On entendit alors le chef de la députation bourgeoise interpeller le député pour lui faire dire où se trouvaient les autres députés ses collègues.

—Messieurs, répéta pour la seconde fois M. Bowelt, je vous dis que dans ce moment je suis seul avec M. d'Asperen, et je ne puis prendre une décision à moi seul.

—L'ordre! l'ordre! crièrent plusieurs milliers de voix.

M. Bowelt voulut parler, mais on n'entendit pas ses paroles et l'on vit seulement ses bras s'agiter en gestes multiples et désespérés.

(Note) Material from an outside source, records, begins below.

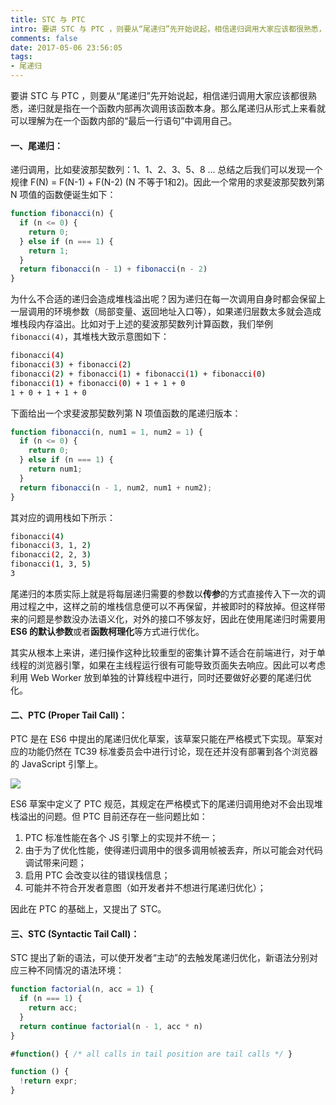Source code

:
 ```yaml
---
title: STC 与 PTC
intro: 要讲 STC 与 PTC ，则要从“尾递归”先开始说起，相信递归调用大家应该都很熟悉，递归就是指在一个函数内部再次调用该函数本身。那么尾递归从形式上来看就可以理解为在一个函数内部的“最后一行语句”中调用自己。
comments: false
date: 2017-05-06 23:56:05
tags:
- 尾递归
---
```


要讲 STC 与 PTC ，则要从“尾递归”先开始说起，相信递归调用大家应该都很熟悉，递归就是指在一个函数内部再次调用该函数本身。那么尾递归从形式上来看就可以理解为在一个函数内部的“最后一行语句”中调用自己。

#### 一、尾递归：

递归调用，比如斐波那契数列：1、1、2、3、5、8 ... 总结之后我们可以发现一个规律 F(N) = F(N-1) + F(N-2) (N 不等于1和2)。因此一个常用的求斐波那契数列第 N 项值的函数便诞生如下：


```javascript
function fibonacci(n) {
  if (n <= 0) {
    return 0;
  } else if (n === 1) {
    return 1;
  }
  return fibonacci(n - 1) + fibonacci(n - 2)
}
```


为什么不合适的递归会造成堆栈溢出呢？因为递归在每一次调用自身时都会保留上一层调用的环境参数（局部变量、返回地址入口等），如果递归层数太多就会造成堆栈段内存溢出。比如对于上述的斐波那契数列计算函数，我们举例 `fibonacci(4)`，其堆栈大致示意图如下：


```bash
fibonacci(4)
fibonacci(3) + fibonacci(2)
fibonacci(2) + fibonacci(1) + fibonacci(1) + fibonacci(0)
fibonacci(1) + fibonacci(0) + 1 + 1 + 0
1 + 0 + 1 + 1 + 0
```


下面给出一个求斐波那契数列第 N 项值函数的尾递归版本：


```javascript
function fibonacci(n, num1 = 1, num2 = 1) {
  if (n <= 0) {
    return 0;
  } else if (n === 1) {
    return num1;
  }
  return fibonacci(n - 1, num2, num1 + num2);
}
```


其对应的调用栈如下所示：


```bash
fibonacci(4)
fibonacci(3, 1, 2)
fibonacci(2, 2, 3)
fibonacci(1, 3, 5)
3
```


尾递归的本质实际上就是将每层递归需要的参数以**传参**的方式直接传入下一次的调用过程之中，这样之前的堆栈信息便可以不再保留，并被即时的释放掉。但这样带来的问题是参数没办法语义化，对外的接口不够友好，因此在使用尾递归时需要用 **ES6 的默认参数**或者**函数柯理化**等方式进行优化。

其实从根本上来讲，递归操作这种比较重型的密集计算不适合在前端进行，对于单线程的浏览器引擎，如果在主线程运行很有可能导致页面失去响应。因此可以考虑利用 Web Worker 放到单独的计算线程中进行，同时还要做好必要的尾递归优化。

#### 二、PTC (Proper Tail Call)：

PTC 是在 ES6 中提出的尾递归优化草案，该草案只能在严格模式下实现。草案对应的功能仍然在 TC39 标准委员会中进行讨论，现在还并没有部署到各个浏览器的 JavaScript 引擎上。

![](1.jpg)

ES6 草案中定义了 PTC 规范，其规定在严格模式下的尾递归调用绝对不会出现堆栈溢出的问题。但 PTC 目前还存在一些问题比如：

1. PTC 标准性能在各个 JS 引擎上的实现并不统一；
2. 由于为了优化性能，使得递归调用中的很多调用帧被丢弃，所以可能会对代码调试带来问题；
3. 启用 PTC 会改变以往的错误栈信息；
4. 可能并不符合开发者意图（如开发者并不想进行尾递归优化）；

因此在 PTC 的基础上，又提出了 STC。

#### 三、STC (Syntactic Tail Call)：

STC 提出了新的语法，可以使开发者“主动”的去触发尾递归优化，新语法分别对应三种不同情况的语法环境：


```javascript
function factorial(n, acc = 1) {
  if (n === 1) {
    return acc;
  }
  return continue factorial(n - 1, acc * n)
}
```

```javascript
#function() { /* all calls in tail position are tail calls */ }
```

```javascript
function () { 
  !return expr;
}
```
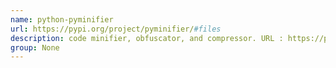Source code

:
 ```yaml
---
name: python-pyminifier
url: https://pypi.org/project/pyminifier/#files
description: code minifier, obfuscator, and compressor. URL : https://pypi.org/project/pyminifier/#files Groups : None
group: None
---
```

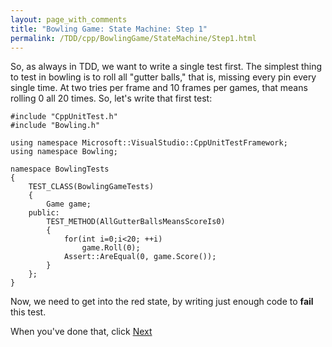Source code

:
 ```yaml
---
layout: page_with_comments
title: "Bowling Game: State Machine: Step 1"
permalink: /TDD/cpp/BowlingGame/StateMachine/Step1.html
---
```


So, as always in TDD, we want to write a single test first. The simplest thing to test in bowling is to roll all "gutter balls," that is, missing every pin every single time. At two tries per frame and 10 frames per games, that means rolling 0 all 20 times.  So, let's write that first test:

```
#include "CppUnitTest.h"
#include "Bowling.h"

using namespace Microsoft::VisualStudio::CppUnitTestFramework;
using namespace Bowling;

namespace BowlingTests
{
    TEST_CLASS(BowlingGameTests)
    {
        Game game;
    public:
        TEST_METHOD(AllGutterBallsMeansScoreIs0)
        {
            for(int i=0;i<20; ++i)
                game.Roll(0);
            Assert::AreEqual(0, game.Score());
        }
    };
}
```

Now, we need to get into the red state, by writing just enough code to **fail** this test.

When you've done that, click [Next](Step2.html)

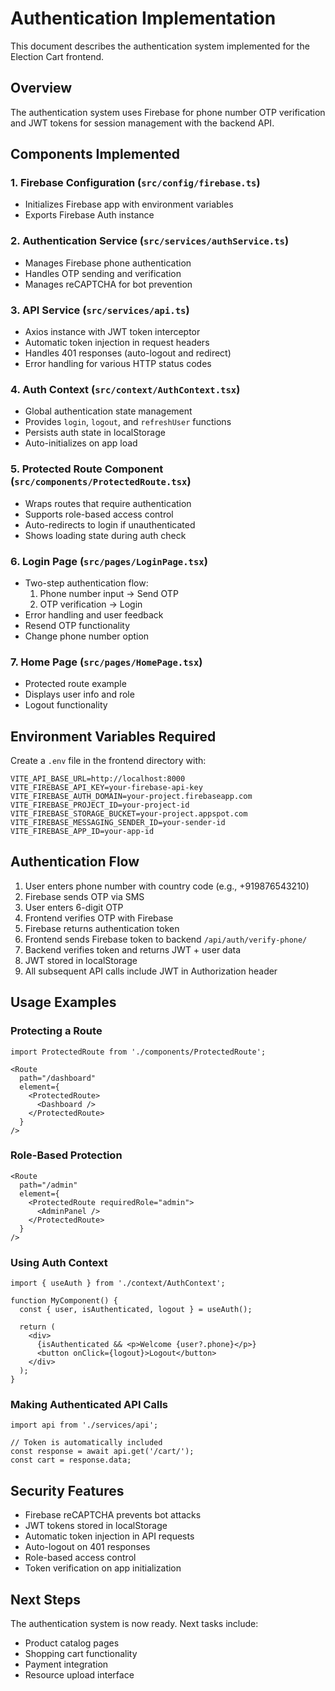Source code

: # Authentication Implementation

This document describes the authentication system implemented for the Election Cart frontend.

## Overview

The authentication system uses Firebase for phone number OTP verification and JWT tokens for session management with the backend API.

## Components Implemented

### 1. Firebase Configuration (`src/config/firebase.ts`)
- Initializes Firebase app with environment variables
- Exports Firebase Auth instance

### 2. Authentication Service (`src/services/authService.ts`)
- Manages Firebase phone authentication
- Handles OTP sending and verification
- Manages reCAPTCHA for bot prevention

### 3. API Service (`src/services/api.ts`)
- Axios instance with JWT token interceptor
- Automatic token injection in request headers
- Handles 401 responses (auto-logout and redirect)
- Error handling for various HTTP status codes

### 4. Auth Context (`src/context/AuthContext.tsx`)
- Global authentication state management
- Provides `login`, `logout`, and `refreshUser` functions
- Persists auth state in localStorage
- Auto-initializes on app load

### 5. Protected Route Component (`src/components/ProtectedRoute.tsx`)
- Wraps routes that require authentication
- Supports role-based access control
- Auto-redirects to login if unauthenticated
- Shows loading state during auth check

### 6. Login Page (`src/pages/LoginPage.tsx`)
- Two-step authentication flow:
  1. Phone number input → Send OTP
  2. OTP verification → Login
- Error handling and user feedback
- Resend OTP functionality
- Change phone number option

### 7. Home Page (`src/pages/HomePage.tsx`)
- Protected route example
- Displays user info and role
- Logout functionality

## Environment Variables Required

Create a `.env` file in the frontend directory with:

```env
VITE_API_BASE_URL=http://localhost:8000
VITE_FIREBASE_API_KEY=your-firebase-api-key
VITE_FIREBASE_AUTH_DOMAIN=your-project.firebaseapp.com
VITE_FIREBASE_PROJECT_ID=your-project-id
VITE_FIREBASE_STORAGE_BUCKET=your-project.appspot.com
VITE_FIREBASE_MESSAGING_SENDER_ID=your-sender-id
VITE_FIREBASE_APP_ID=your-app-id
```

## Authentication Flow

1. User enters phone number with country code (e.g., +919876543210)
2. Firebase sends OTP via SMS
3. User enters 6-digit OTP
4. Frontend verifies OTP with Firebase
5. Firebase returns authentication token
6. Frontend sends Firebase token to backend `/api/auth/verify-phone/`
7. Backend verifies token and returns JWT + user data
8. JWT stored in localStorage
9. All subsequent API calls include JWT in Authorization header

## Usage Examples

### Protecting a Route

```tsx
import ProtectedRoute from './components/ProtectedRoute';

<Route
  path="/dashboard"
  element={
    <ProtectedRoute>
      <Dashboard />
    </ProtectedRoute>
  }
/>
```

### Role-Based Protection

```tsx
<Route
  path="/admin"
  element={
    <ProtectedRoute requiredRole="admin">
      <AdminPanel />
    </ProtectedRoute>
  }
/>
```

### Using Auth Context

```tsx
import { useAuth } from './context/AuthContext';

function MyComponent() {
  const { user, isAuthenticated, logout } = useAuth();
  
  return (
    <div>
      {isAuthenticated && <p>Welcome {user?.phone}</p>}
      <button onClick={logout}>Logout</button>
    </div>
  );
}
```

### Making Authenticated API Calls

```tsx
import api from './services/api';

// Token is automatically included
const response = await api.get('/cart/');
const cart = response.data;
```

## Security Features

- Firebase reCAPTCHA prevents bot attacks
- JWT tokens stored in localStorage
- Automatic token injection in API requests
- Auto-logout on 401 responses
- Role-based access control
- Token verification on app initialization

## Next Steps

The authentication system is now ready. Next tasks include:
- Product catalog pages
- Shopping cart functionality
- Payment integration
- Resource upload interface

Mais voyant qu'il ne pouvait se faire entendre, il se retourna vers la fenêtre ouverte et appela M. d'Asperen.

M. d'Asperen parut à son tour au balcon, où il fut salué de cris plus énergiques encore que ceux qui avaient, dix minutes auparavant, accueilli M. Bowelt.

Il n'entreprit pas moins cette tâche difficile de haranguer la multitude; mais la multitude préféra forcer la garde des États, qui d'ailleurs n'opposa aucune résistance au peuple souverain, à écouter la harangue de M. d'Asperen.

—Allons, dit froidement le jeune homme pendant que le peuple s'engouffrait par la porte principale du Hoogstraat, il paraît que la délibération aura lieu à l'intérieur, colonel. Allons entendre la délibération.

—Ah! monseigneur, monseigneur, prenez garde!